次,重庆的天上,再没有任何一架飞机敢以“紧急任务”为由,阻拦他的行程。
宋美龄的电话,比委员长的手令,在某些地方,更好用。
送走了父亲,刘睿没有回家。
他坐上车,径直赶往朝天门码头。
越靠近码头,空气中的气氛就越凝重。
层层叠叠的哨兵,三步一岗,五步一哨。
整个码头区域,已经被第七十六军的士兵,彻底戒严。
车子停下。
陈守义快步上前,拉开车门。
“军座!”
刘睿下车,眼前的景象,让他也微微停顿了一下。
整个朝天门十七号码头,已经完全变了模样。
放眼望去,全是码放得整整齐齐的巨大木箱。
一箱箱的国造三七式步枪。
一箱箱的MG-34通用机枪。
新二四式重机枪、捷克式轻机枪的箱子,堆成了数米高的小山。
更远处,是几十门用油布包裹得严严实实的75毫米步兵炮和Flak30防空炮。
这半年多来,川渝兵工厂积压的所有库存,在委员长金口玉言的“特批”之下,终于得以倾巢而出。
这是足以武装起两个精锐德械师的庞大军火!
无数的码头工人,在士兵的监督下,正喊着号子,用滑轮和跳板,将这些沉重的战争物资,一箱箱地装上早已等候在此的十几艘大型江轮。
江风吹过,带着一股机油和钢铁混合的冰冷气息。
码头边上,一个穿着水蓝色旗袍的窈窕身影,正静静地站着。
是龙云珠。
她没有撑伞,任由江风吹拂着她的长发。
看到刘睿走来,她迎了上去。
没有寻常女子的离愁别绪,她的眼神,清澈而坚定。
“家里的事,都安排好了。

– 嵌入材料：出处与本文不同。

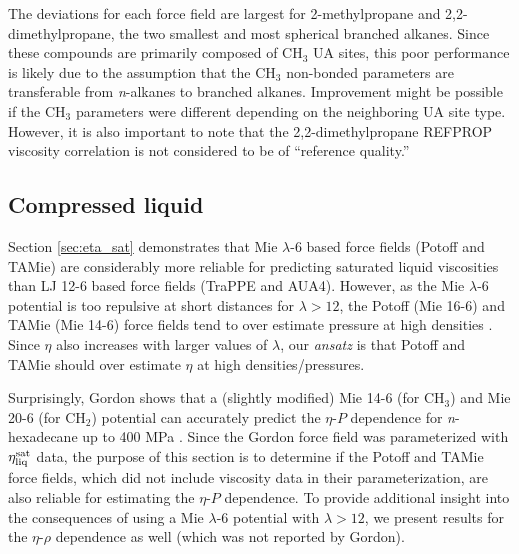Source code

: \documentclass[preprint,review,12pt]{elsarticle}
\begin{document}
	
	The deviations for each force field are largest for 2-methylpropane and 2,2-dimethylpropane, the two smallest and most spherical branched alkanes. Since these compounds are primarily composed of CH$_3$ UA sites, this poor performance is likely due to the assumption that the CH$_3$ non-bonded parameters are transferable from \textit{n}-alkanes to branched alkanes. Improvement might be possible if the CH$_3$ parameters were different depending on the neighboring UA site type. However, it is also important to note that the 2,2-dimethylpropane REFPROP viscosity correlation is not considered to be of ``reference quality.''
	
	\subsection{Compressed liquid} \label{sec:T293highP}
	
	Section \ref{sec:eta_sat} demonstrates that Mie $\lambda$-6 based force fields (Potoff and TAMie) are considerably more reliable for predicting saturated liquid viscosities than LJ 12-6 based force fields (TraPPE and AUA4). However, as the Mie $\lambda$-6 potential is too repulsive at short distances for $\lambda > 12$, the Potoff (Mie 16-6) and TAMie (Mie 14-6) force fields tend to over estimate pressure at high densities \cite{Postdoc_2}. Since $\eta$ also increases with larger values of $\lambda$, our \textit{ansatz} is that Potoff and TAMie should over estimate $\eta$ at high densities/pressures. 
	
	Surprisingly, Gordon shows that a (slightly modified) Mie 14-6 (for CH$_3$) and Mie 20-6 (for CH$_2$) potential can accurately predict the $\eta$-$P$ dependence for \textit{n}-hexadecane up to 400 MPa \cite{Gordon2006}. Since the Gordon force field was parameterized with $\eta_{\rm liq}^{\rm sat}$ data, the purpose of this section is to determine if the Potoff and TAMie force fields, which did not include viscosity data in their parameterization, are also reliable for estimating the $\eta$-$P$ dependence. To provide additional insight into the consequences of using a Mie $\lambda$-6 potential with $\lambda > 12$, we present results for the $\eta$-$\rho$ dependence as well (which was not reported by Gordon). 
	
	
\end{document}
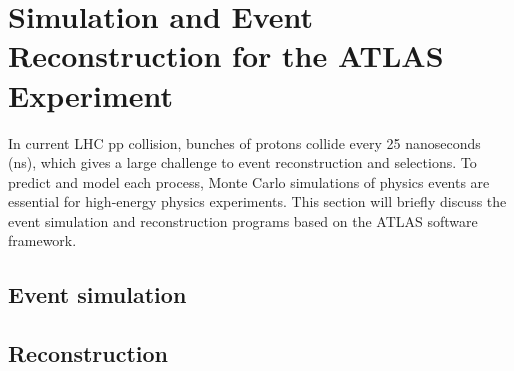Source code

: \chapter{Simulation and Event Reconstruction for the ATLAS Experiment}

In current LHC pp collision, bunches of protons collide every 25 nanoseconds (ns), which gives a large challenge to event reconstruction and selections.
To predict and model each process, Monte Carlo simulations of physics events are essential for high-energy physics experiments.
This section will briefly discuss the event simulation and reconstruction programs based on the ATLAS software framework. 

\section{Event simulation}
\label{sec:simulation_framework}


\section{Reconstruction}
\label{sec:reconstruction}

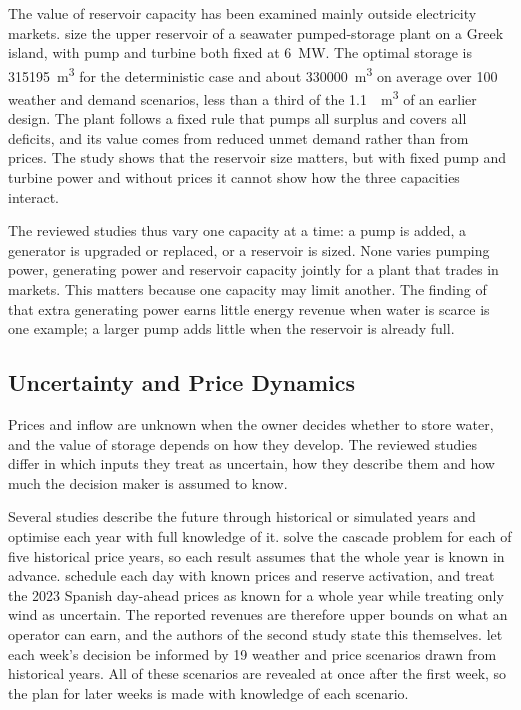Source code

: The value of reservoir capacity has been examined mainly outside
electricity markets. \citet{zisos2023mixing} size the upper reservoir of
a seawater pumped-storage plant on a Greek island, with pump and turbine
both fixed at \SI{6}{\mega\watt}. The optimal storage is
\SI{315195}{\cubic\metre} for the deterministic case and about
\SI{330000}{\cubic\metre} on average over 100 weather and demand
scenarios, less than a third of the
\SI{1.1}{\mega\cubic\metre} of an earlier design. The plant follows a
fixed rule that pumps all surplus and covers all deficits, and its value
comes from reduced unmet demand rather than from prices. The study shows
that the reservoir size matters, but with fixed pump and turbine power
and without prices it cannot show how the three capacities interact.

The reviewed studies thus vary one capacity at a time: a pump is added,
a generator is upgraded or replaced, or a reservoir is sized. None
varies pumping power, generating power and reservoir capacity jointly
for a plant that trades in markets. This matters because one capacity
may limit another. The finding of \citet{bore2026assessing} that extra
generating power earns little energy revenue when water is scarce is one
example; a larger pump adds little when the reservoir is already full.

\subsection{Uncertainty and Price Dynamics}
\label{sec:lit_uncertainty}

Prices and inflow are unknown when the owner decides whether to store
water, and the value of storage depends on how they develop. The
reviewed studies differ in which inputs they treat as uncertain, how
they describe them and how much the decision maker is assumed to know.

Several studies describe the future through historical or simulated
years and optimise each year with full knowledge of it.
\citet{ak2019quantifying} solve the cascade problem for each of five
historical price years, so each result assumes that the whole year is
known in advance. \citet{chazarra2017} schedule each day with known
prices and reserve activation, and \citet{naval2025optimization} treat
the 2023 Spanish day-ahead prices as known for a whole year while
treating only wind as uncertain. The reported revenues are therefore
upper bounds on what an operator can earn, and the authors of the
second study state this themselves. \citet{helseth2017} let each week's
decision be informed by 19 weather and price scenarios drawn from
historical years. All of these scenarios are revealed at once after the
first week, so the plan for later weeks is made with knowledge of each
scenario.

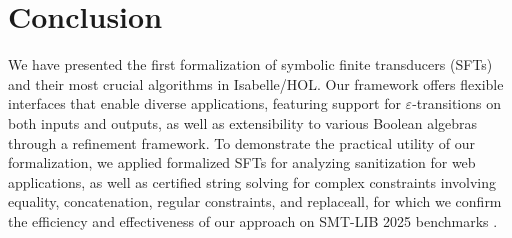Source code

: \section{Conclusion}
\label{sec:conclusion}

We have presented the first formalization of symbolic finite transducers (SFTs)
and their most crucial algorithms in Isabelle/HOL. Our framework offers 
flexible interfaces that enable diverse applications, featuring support for 
$\varepsilon$-transitions on both inputs and outputs, as well as extensibility to various Boolean algebras through a refinement framework.
To demonstrate the practical utility of our formalization, we applied formalized
SFTs for analyzing sanitization for web applications, as well as certified 
string solving for complex constraints involving equality, concatenation,
regular constraints, and replaceall, for which we confirm the efficiency
and effectiveness of our approach on SMT-LIB 2025 benchmarks
\cite{smtlib_benchmarks}.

”
刘睿点了点头,拉着她走到一处僻静的角落。
周围的警卫,默契地散开,在十米外形成了一个警戒圈。
“辛苦你了。”
刘睿看着她。
“我这一走,重庆这边,就要全靠你了。”
“兵工厂的生产,不能停。”
“尤其是遵义炼钢厂那边,告诉孙叔,水压机厂房的地基一定要打牢,德国人马上就要来了。”